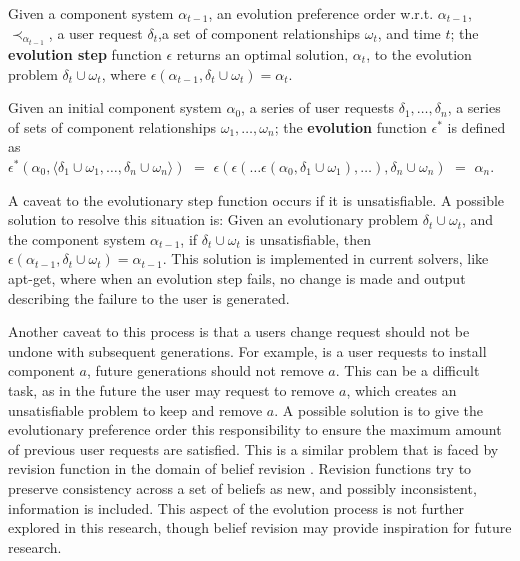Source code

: \begin{defs}
Given a component system $\alpha_{t-1}$, an evolution preference order w.r.t. $\alpha_{t-1}$, $\prec_{\alpha_{t-1}}$, 
a user request $\delta_t$,a set of component relationships $\omega_t$, and time $t$;
the \textbf{evolution step} function $\epsilon$ returns an optimal solution, $\alpha_t$, to the evolution problem $\delta_t \cup \omega_t$, 
where $\epsilon(\alpha_{t-1},\delta_t \cup \omega_t) = \alpha_t$.
\end{defs}

\begin{defs}
Given an initial component system $\alpha_{0}$, a series of user requests $\delta_1,\ldots,\delta_{n}$, a series of sets of component relationships $\omega_1,\ldots,\omega_{n}$;
the \textbf{evolution} function $\epsilon^*$ is defined as\\
$\epsilon^*(\alpha_0,\langle \delta_1 \cup \omega_1,\ldots,\delta_{n} \cup \omega_n \rangle)$ $=$ $\epsilon(\epsilon(\ldots \epsilon(\alpha_0,\delta_1 \cup \omega_1),\ldots),\delta_n \cup \omega_n)$
$=$ $\alpha_n$.
\end{defs}

A caveat to the evolutionary step function occurs if it is unsatisfiable.
A possible solution to resolve this situation is:
Given an evolutionary problem $\delta_t \cup \omega_t$, and the component system $\alpha_{t-1}$, if $\delta_t \cup \omega_t$ is unsatisfiable, 
then $\epsilon(\alpha_{t-1},\delta_t \cup \omega_t) = \alpha_{t-1}$.
This solution is implemented in current solvers, like apt-get,
where when an evolution step fails, no change is made and output describing the failure to the user is generated. 

Another caveat to this process is that a users change request should not be undone with subsequent generations.
For example, is a user requests to install component $a$, future generations should not remove $a$.
This can be a difficult task, as in the future the user may request to remove $a$, which creates an unsatisfiable problem to keep and remove $a$.
A possible solution is to give the evolutionary preference order this responsibility to ensure the maximum amount of previous user requests are satisfied.
This is a similar problem that is faced by revision function in the domain of belief revision \citep{alchourron1985logic}.
Revision functions try to preserve consistency across a set of beliefs as new, and possibly inconsistent, information is included. 
This aspect of the evolution process is not further explored in this research, though belief revision may provide inspiration for future research.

▶ [PROBLEM]: In the data above, retype exactly and only the lines between the one holding "Given an initial" and the one holding "where when an", inclusive.

▶ [ANSWER AREA]:
Given an initial component system $\alpha_{0}$, a series of user requests $\delta_1,\ldots,\delta_{n}$, a series of sets of component relationships $\omega_1,\ldots,\omega_{n}$;
the \textbf{evolution} function $\epsilon^*$ is defined as\\
$\epsilon^*(\alpha_0,\langle \delta_1 \cup \omega_1,\ldots,\delta_{n} \cup \omega_n \rangle)$ $=$ $\epsilon(\epsilon(\ldots \epsilon(\alpha_0,\delta_1 \cup \omega_1),\ldots),\delta_n \cup \omega_n)$
$=$ $\alpha_n$.
\end{defs}

A caveat to the evolutionary step function occurs if it is unsatisfiable.
A possible solution to resolve this situation is:
Given an evolutionary problem $\delta_t \cup \omega_t$, and the component system $\alpha_{t-1}$, if $\delta_t \cup \omega_t$ is unsatisfiable, 
then $\epsilon(\alpha_{t-1},\delta_t \cup \omega_t) = \alpha_{t-1}$.
This solution is implemented in current solvers, like apt-get,
where when an evolution step fails, no change is made and output describing the failure to the user is generated. 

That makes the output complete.